Bradford became a judge and took in law students at his home, including one named Clark Woodrooff, a young man from Connecticut. Woodrooff married Bradford’s daughter, Sarah Mathilda, on November 19, 1817.

After Bradford’s death, his widow Elizabeth hired Woodrooff to manage the plantation. Woodrooff was an astute manager, planting crops of indigo and cotton that brought in a great deal of money. He and Sarah had three children, Cornelia Gale, James, and Mary Octavia.

In 1823, a yellow fever epidemic swept through the area, and Sarah Mathilda died on July 21. James died soon after on July 15, 1824, and Cornelia Gale in September of the same year. Woodrooff was devastated and never remarried.

He bought the plantation from Elizabeth and continued to live there with his mother-in-law and surviving daughter until Elizabeth’s death in 1830. He and Octavia moved, and the plantation was placed under a caretaker. Woodrooff, who changed his named to Woodruff, became a judge in Covington, Louisiana. In 1834, he sold the plantation to Ruffin Grey Stirling, a member of a wealthy family of plantation owners.

Stirling and his wife, Mary Catherine Cobb, moved in and set about remodeling the place to suit their high social status.

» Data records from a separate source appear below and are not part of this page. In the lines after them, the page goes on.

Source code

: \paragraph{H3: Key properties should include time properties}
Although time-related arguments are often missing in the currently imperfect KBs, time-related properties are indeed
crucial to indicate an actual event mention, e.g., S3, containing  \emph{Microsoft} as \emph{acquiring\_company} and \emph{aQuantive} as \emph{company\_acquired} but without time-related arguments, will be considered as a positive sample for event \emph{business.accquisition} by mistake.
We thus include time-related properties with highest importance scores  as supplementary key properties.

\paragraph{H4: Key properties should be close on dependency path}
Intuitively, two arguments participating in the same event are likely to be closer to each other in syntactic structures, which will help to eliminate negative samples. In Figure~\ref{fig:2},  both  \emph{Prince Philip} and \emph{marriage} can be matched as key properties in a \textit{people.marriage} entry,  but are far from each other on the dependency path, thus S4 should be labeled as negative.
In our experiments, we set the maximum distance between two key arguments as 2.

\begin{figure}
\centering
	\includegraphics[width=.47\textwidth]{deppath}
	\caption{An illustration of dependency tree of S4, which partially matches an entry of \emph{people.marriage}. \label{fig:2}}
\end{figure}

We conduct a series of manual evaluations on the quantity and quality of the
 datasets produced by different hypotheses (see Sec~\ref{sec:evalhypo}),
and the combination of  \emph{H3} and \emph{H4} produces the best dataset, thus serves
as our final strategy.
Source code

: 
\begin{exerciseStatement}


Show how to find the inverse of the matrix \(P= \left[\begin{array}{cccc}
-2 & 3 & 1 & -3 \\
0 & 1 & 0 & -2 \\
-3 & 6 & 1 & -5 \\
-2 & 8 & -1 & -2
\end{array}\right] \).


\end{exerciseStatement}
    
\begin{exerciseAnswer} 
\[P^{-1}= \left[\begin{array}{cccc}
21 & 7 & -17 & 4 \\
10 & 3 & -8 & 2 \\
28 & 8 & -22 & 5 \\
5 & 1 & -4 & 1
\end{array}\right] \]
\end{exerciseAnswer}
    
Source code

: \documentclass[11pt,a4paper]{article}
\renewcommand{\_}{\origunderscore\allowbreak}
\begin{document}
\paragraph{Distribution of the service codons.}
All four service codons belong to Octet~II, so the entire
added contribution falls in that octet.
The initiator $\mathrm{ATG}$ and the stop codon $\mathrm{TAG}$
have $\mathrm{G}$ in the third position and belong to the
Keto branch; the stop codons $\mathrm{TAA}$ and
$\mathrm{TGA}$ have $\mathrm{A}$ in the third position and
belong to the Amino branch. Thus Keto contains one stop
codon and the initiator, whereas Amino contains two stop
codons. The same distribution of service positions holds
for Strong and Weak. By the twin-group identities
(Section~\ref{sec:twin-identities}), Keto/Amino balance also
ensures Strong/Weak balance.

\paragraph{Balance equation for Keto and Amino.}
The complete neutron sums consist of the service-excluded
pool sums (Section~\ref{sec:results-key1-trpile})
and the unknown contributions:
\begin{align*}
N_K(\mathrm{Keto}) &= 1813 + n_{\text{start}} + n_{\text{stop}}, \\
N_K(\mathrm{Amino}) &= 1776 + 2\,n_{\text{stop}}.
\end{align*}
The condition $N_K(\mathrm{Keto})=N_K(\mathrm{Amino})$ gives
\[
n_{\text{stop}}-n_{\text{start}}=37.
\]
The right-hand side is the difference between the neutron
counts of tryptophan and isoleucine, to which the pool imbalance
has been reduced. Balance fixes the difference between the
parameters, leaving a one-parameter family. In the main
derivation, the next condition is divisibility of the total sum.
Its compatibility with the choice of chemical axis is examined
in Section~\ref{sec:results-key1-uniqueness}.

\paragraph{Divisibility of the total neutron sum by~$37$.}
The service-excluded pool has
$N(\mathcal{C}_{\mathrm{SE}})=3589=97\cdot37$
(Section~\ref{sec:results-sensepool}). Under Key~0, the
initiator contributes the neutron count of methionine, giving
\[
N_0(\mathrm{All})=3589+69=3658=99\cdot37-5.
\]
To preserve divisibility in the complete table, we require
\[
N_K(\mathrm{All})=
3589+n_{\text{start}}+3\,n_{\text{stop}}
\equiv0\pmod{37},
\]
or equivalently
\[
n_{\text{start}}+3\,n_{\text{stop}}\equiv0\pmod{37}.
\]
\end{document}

They nearly doubled the size of the home and renamed it the Myrtles, after the crepe myrtles that were abundant on the property. The Stirlings had nine children, only four of whom survived into adulthood and marriage.

Stirling died of tuberculosis on July 17, 1854, and left the house to his wife. Mary proved to be a sharp businesswoman, although she lost her fortune in the Civil War. Sugar plantations in which she invested were ruined and Union troops ransacked the property. However, she managed to retain ownership of the house and other properties.

In 1865, at war’s end, Mary gave the house to her daughter Sarah and her husband, attorney William Drew Winter. She appointed Winter to manage her other properties. In the financial chaos following the war, Winter went bankrupt in 1867. A year later, the Myrtles was sold to the New York Warehouse & Security Company. Somehow, Mary Stirling was able to buy it back in 1870.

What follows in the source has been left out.